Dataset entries
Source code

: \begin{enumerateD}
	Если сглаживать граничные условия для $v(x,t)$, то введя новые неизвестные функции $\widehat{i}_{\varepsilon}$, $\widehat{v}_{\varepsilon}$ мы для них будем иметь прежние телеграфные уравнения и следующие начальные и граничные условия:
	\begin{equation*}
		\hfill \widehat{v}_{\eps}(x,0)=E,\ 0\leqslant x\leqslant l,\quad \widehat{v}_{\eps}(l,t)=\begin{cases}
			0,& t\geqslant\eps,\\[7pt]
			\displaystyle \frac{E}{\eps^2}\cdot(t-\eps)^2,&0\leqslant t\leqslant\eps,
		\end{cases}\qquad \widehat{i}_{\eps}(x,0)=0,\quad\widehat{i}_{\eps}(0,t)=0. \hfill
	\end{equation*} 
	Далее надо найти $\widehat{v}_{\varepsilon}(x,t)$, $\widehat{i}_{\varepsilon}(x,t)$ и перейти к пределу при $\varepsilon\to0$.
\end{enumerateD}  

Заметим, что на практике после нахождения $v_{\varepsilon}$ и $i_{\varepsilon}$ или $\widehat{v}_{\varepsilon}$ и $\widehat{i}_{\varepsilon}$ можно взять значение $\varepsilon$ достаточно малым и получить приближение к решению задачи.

* [What is expected]: From the first line through the last, give the data above again exactly.

* [Solution to the problem]:
Source code

: \begin{enumerateD}
	Если сглаживать граничные условия для $v(x,t)$, то введя новые неизвестные функции $\widehat{i}_{\varepsilon}$, $\widehat{v}_{\varepsilon}$ мы для них будем иметь прежние телеграфные уравнения и следующие начальные и граничные условия:
	\begin{equation*}
		\hfill \widehat{v}_{\eps}(x,0)=E,\ 0\leqslant x\leqslant l,\quad \widehat{v}_{\eps}(l,t)=\begin{cases}
			0,& t\geqslant\eps,\\[7pt]
			\displaystyle \frac{E}{\eps^2}\cdot(t-\eps)^2,&0\leqslant t\leqslant\eps,
		\end{cases}\qquad \widehat{i}_{\eps}(x,0)=0,\quad\widehat{i}_{\eps}(0,t)=0. \hfill
	\end{equation*} 
	Далее надо найти $\widehat{v}_{\varepsilon}(x,t)$, $\widehat{i}_{\varepsilon}(x,t)$ и перейти к пределу при $\varepsilon\to0$.
\end{enumerateD}  

Заметим, что на практике после нахождения $v_{\varepsilon}$ и $i_{\varepsilon}$ или $\widehat{v}_{\varepsilon}$ и $\widehat{i}_{\varepsilon}$ можно взять значение $\varepsilon$ достаточно малым и получить приближение к решению задачи.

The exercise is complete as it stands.